What to do = Filtering the records below, copy only those lines that include the word "WebSDK".

Items listed in a dataset
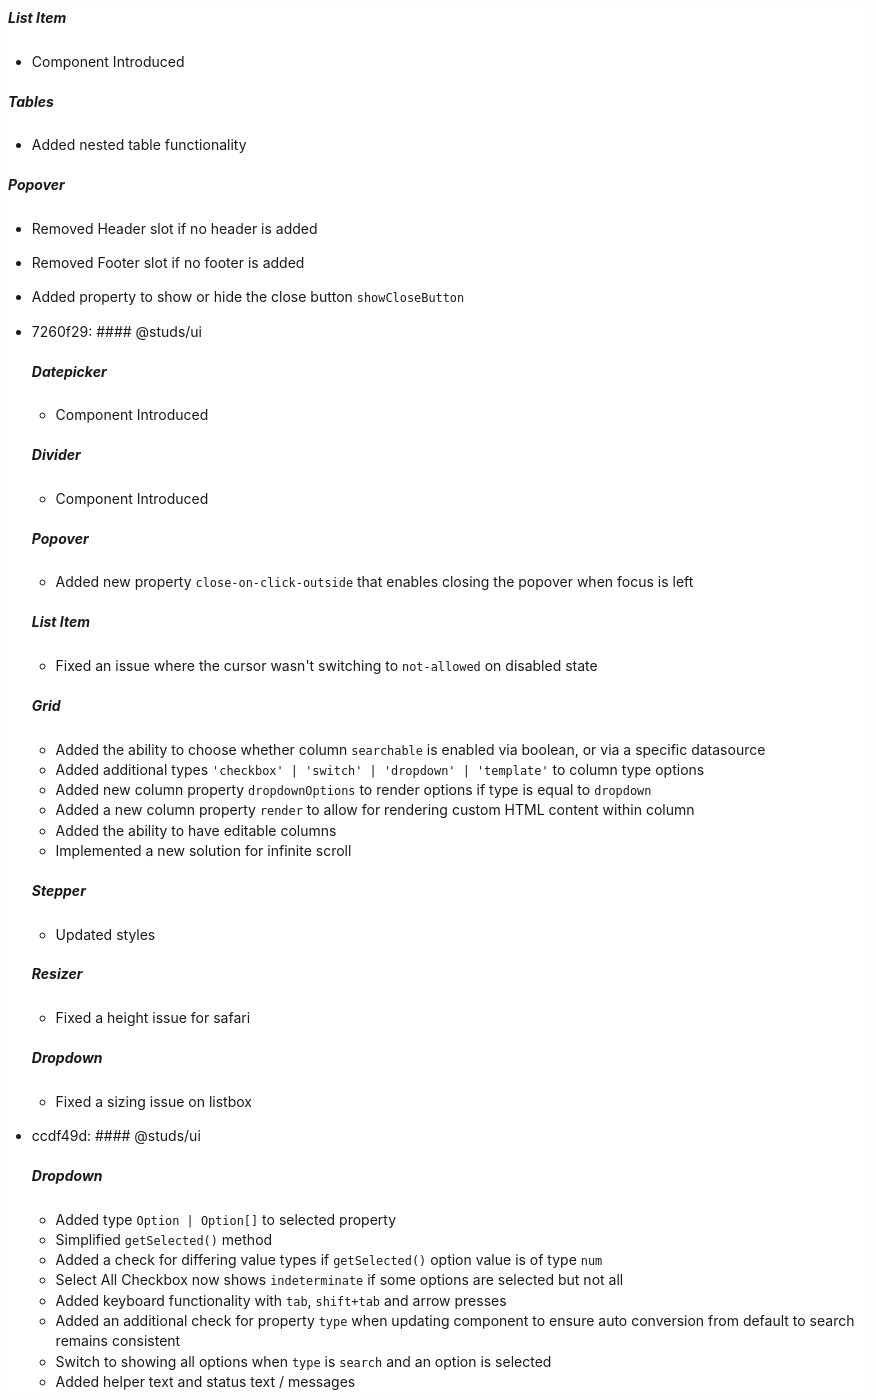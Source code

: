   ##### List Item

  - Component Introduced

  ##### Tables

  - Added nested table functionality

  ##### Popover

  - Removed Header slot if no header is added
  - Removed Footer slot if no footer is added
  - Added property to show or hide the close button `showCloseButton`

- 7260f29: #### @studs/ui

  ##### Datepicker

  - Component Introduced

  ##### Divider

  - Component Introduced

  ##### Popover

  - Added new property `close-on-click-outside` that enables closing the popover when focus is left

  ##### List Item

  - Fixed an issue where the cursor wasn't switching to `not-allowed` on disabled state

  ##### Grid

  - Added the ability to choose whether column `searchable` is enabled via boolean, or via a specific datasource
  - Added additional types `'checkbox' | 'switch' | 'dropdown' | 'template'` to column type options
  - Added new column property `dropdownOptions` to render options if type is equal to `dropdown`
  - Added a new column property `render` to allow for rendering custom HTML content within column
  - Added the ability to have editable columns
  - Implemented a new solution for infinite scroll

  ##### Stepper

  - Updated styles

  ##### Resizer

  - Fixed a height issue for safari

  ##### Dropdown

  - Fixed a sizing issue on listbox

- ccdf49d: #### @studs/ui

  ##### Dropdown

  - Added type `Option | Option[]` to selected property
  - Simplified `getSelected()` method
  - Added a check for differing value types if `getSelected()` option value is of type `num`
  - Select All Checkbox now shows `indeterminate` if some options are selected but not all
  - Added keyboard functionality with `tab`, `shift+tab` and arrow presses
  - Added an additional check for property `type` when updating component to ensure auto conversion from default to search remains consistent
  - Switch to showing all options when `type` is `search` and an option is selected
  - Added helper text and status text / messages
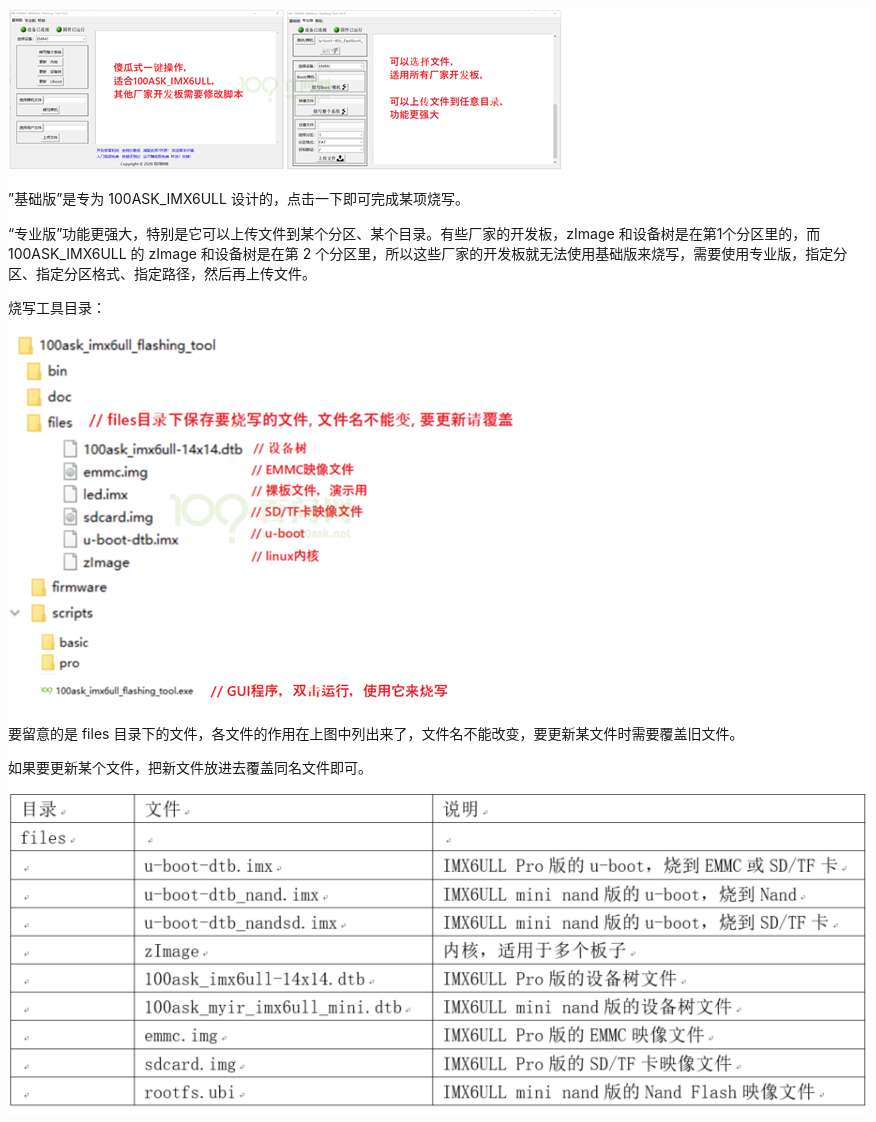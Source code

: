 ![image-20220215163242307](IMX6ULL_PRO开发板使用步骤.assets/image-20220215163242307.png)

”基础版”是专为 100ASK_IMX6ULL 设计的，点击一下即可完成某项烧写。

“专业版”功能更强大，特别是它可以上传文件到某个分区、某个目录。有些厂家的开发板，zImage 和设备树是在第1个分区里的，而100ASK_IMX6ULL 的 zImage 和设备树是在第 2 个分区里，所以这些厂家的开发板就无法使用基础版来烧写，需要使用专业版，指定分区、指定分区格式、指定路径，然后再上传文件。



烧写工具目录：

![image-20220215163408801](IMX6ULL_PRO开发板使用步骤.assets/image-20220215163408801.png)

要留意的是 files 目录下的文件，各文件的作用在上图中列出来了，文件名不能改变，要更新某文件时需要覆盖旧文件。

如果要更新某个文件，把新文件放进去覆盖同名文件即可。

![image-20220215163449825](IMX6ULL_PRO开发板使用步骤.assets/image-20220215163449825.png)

* * *

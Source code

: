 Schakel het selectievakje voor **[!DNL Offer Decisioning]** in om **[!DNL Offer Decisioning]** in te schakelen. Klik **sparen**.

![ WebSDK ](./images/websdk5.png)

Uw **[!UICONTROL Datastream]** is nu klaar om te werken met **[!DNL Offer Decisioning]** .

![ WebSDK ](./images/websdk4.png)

Result =
![ WebSDK ](./images/websdk5.png)
![ WebSDK ](./images/websdk4.png)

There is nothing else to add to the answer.